Collected data

◆ ◆ ◆ ◆

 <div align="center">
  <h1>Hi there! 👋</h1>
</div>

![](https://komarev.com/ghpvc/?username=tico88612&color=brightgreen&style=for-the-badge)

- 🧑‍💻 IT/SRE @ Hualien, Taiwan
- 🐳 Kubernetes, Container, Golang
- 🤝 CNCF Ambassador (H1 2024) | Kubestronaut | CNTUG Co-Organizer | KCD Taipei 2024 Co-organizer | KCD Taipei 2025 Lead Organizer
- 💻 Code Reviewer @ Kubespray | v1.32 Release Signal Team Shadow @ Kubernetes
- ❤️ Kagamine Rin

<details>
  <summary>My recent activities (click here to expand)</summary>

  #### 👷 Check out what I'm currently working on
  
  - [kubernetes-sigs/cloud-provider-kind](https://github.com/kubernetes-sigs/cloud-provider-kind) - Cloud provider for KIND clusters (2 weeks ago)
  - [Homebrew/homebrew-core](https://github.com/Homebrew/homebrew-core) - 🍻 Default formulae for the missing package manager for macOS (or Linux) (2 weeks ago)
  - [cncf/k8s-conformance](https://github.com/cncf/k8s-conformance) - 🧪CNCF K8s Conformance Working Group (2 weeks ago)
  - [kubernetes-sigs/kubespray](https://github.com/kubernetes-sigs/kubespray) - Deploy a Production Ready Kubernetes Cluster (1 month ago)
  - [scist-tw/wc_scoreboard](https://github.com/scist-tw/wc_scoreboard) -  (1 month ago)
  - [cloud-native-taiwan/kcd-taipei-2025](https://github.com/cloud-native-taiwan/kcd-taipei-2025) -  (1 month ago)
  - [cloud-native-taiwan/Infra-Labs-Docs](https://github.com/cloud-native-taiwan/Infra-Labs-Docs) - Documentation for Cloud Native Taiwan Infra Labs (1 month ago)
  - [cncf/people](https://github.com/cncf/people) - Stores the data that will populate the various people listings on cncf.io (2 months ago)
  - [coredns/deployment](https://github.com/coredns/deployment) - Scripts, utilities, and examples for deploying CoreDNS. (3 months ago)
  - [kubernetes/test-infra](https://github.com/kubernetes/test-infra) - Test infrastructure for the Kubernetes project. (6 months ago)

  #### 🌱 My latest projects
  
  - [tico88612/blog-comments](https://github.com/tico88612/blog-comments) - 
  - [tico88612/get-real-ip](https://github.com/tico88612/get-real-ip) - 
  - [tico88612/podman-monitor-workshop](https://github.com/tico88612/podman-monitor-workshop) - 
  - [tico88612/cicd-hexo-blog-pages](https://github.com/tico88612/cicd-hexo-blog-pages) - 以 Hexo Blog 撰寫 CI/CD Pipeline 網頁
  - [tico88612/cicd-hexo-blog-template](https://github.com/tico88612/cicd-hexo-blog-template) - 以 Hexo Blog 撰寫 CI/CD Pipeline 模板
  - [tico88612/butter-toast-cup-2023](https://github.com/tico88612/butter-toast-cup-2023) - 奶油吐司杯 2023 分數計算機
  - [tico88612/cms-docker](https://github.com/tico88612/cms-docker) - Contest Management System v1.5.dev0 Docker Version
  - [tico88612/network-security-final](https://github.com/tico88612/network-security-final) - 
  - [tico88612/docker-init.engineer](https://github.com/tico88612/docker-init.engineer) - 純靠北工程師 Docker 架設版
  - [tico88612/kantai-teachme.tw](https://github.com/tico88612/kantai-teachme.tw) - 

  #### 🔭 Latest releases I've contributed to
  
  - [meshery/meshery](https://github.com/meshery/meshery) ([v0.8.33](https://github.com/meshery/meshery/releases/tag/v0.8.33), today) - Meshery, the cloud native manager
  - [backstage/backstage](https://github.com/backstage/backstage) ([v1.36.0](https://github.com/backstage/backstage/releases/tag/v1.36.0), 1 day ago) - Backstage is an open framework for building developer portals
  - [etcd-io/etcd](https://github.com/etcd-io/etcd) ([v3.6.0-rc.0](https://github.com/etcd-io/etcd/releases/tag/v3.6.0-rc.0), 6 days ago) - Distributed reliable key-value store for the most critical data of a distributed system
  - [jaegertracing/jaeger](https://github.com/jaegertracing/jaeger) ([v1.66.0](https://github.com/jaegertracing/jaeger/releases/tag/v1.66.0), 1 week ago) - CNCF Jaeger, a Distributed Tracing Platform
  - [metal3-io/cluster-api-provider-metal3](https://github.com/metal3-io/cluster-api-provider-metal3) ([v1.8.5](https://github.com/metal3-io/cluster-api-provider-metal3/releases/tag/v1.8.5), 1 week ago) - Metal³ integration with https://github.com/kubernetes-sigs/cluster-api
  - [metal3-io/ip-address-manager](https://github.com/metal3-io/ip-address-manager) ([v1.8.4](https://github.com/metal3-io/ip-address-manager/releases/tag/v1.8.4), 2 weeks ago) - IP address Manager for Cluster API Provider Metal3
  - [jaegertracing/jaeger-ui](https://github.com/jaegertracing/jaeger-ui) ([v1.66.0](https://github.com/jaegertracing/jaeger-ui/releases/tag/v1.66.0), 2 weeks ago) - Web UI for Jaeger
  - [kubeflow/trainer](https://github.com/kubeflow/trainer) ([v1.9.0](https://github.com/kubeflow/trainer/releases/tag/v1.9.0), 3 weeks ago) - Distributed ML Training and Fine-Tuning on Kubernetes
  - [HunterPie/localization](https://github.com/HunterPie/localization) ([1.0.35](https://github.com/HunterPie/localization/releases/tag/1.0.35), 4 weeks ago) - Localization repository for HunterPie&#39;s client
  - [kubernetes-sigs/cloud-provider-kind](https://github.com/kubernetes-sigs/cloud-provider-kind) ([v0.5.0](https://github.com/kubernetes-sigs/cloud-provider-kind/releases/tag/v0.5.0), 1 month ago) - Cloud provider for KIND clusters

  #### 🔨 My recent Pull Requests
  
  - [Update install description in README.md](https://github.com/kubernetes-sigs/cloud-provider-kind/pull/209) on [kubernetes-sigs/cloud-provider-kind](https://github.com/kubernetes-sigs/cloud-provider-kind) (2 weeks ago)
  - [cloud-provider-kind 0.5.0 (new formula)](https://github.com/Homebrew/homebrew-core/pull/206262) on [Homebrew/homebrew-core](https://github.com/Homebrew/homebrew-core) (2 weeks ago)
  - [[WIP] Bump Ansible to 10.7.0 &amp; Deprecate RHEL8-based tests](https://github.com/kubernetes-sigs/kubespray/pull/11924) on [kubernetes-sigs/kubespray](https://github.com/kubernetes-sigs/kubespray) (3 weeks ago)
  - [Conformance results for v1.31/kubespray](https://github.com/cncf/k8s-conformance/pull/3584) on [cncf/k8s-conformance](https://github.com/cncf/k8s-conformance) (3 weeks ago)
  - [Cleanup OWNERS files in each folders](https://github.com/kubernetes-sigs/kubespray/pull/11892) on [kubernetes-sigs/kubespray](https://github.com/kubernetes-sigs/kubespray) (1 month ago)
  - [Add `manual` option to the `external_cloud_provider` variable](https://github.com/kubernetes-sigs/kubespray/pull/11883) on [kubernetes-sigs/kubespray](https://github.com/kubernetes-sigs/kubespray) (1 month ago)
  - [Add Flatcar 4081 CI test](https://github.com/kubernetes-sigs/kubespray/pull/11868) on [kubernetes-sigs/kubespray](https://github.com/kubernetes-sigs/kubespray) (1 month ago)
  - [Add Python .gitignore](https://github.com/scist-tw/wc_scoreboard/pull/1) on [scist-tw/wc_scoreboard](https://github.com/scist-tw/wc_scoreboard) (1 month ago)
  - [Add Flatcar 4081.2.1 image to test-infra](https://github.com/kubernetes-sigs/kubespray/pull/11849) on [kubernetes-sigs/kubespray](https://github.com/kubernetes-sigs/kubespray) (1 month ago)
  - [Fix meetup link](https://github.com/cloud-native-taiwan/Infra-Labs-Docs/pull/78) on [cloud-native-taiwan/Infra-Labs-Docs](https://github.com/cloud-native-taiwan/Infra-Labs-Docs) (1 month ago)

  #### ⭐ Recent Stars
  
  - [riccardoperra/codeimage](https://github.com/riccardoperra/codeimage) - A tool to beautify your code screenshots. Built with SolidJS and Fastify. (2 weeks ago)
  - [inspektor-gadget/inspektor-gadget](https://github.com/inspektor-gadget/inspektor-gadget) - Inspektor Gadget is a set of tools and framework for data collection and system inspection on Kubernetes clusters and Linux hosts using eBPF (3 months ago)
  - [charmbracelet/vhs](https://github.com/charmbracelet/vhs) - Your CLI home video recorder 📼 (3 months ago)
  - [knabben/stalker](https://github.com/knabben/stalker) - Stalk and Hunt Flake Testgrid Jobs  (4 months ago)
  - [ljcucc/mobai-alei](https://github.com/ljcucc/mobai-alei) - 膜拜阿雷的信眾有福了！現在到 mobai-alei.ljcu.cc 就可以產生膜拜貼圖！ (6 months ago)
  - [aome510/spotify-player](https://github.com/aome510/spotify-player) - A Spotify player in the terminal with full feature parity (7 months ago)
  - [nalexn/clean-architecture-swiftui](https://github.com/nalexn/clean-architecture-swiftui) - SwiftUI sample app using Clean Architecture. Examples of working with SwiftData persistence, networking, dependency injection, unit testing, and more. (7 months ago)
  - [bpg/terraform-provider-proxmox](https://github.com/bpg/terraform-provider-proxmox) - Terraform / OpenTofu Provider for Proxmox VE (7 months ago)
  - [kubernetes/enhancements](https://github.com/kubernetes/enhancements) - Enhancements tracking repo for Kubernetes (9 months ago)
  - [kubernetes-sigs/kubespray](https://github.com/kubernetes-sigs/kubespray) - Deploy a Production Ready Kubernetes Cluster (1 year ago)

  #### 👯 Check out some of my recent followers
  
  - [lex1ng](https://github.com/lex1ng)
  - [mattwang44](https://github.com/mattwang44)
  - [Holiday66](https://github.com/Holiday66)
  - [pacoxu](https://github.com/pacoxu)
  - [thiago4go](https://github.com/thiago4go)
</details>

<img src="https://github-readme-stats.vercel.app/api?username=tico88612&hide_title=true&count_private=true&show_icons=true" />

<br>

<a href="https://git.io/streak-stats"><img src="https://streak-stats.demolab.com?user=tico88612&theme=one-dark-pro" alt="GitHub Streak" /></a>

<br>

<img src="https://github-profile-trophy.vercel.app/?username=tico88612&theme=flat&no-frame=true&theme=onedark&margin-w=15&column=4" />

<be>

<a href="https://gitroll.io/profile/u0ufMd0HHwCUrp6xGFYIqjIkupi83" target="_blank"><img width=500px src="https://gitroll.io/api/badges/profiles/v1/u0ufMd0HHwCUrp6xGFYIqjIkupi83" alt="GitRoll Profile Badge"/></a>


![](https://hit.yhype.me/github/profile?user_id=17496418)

◆ ◆ ◆ ◆

Task description
Filter the records above, keeping each line that contains the word "hexo".

Output for this task
  - [tico88612/cicd-hexo-blog-pages](https://github.com/tico88612/cicd-hexo-blog-pages) - 以 Hexo Blog 撰寫 CI/CD Pipeline 網頁
  - [tico88612/cicd-hexo-blog-template](https://github.com/tico88612/cicd-hexo-blog-template) - 以 Hexo Blog 撰寫 CI/CD Pipeline 模板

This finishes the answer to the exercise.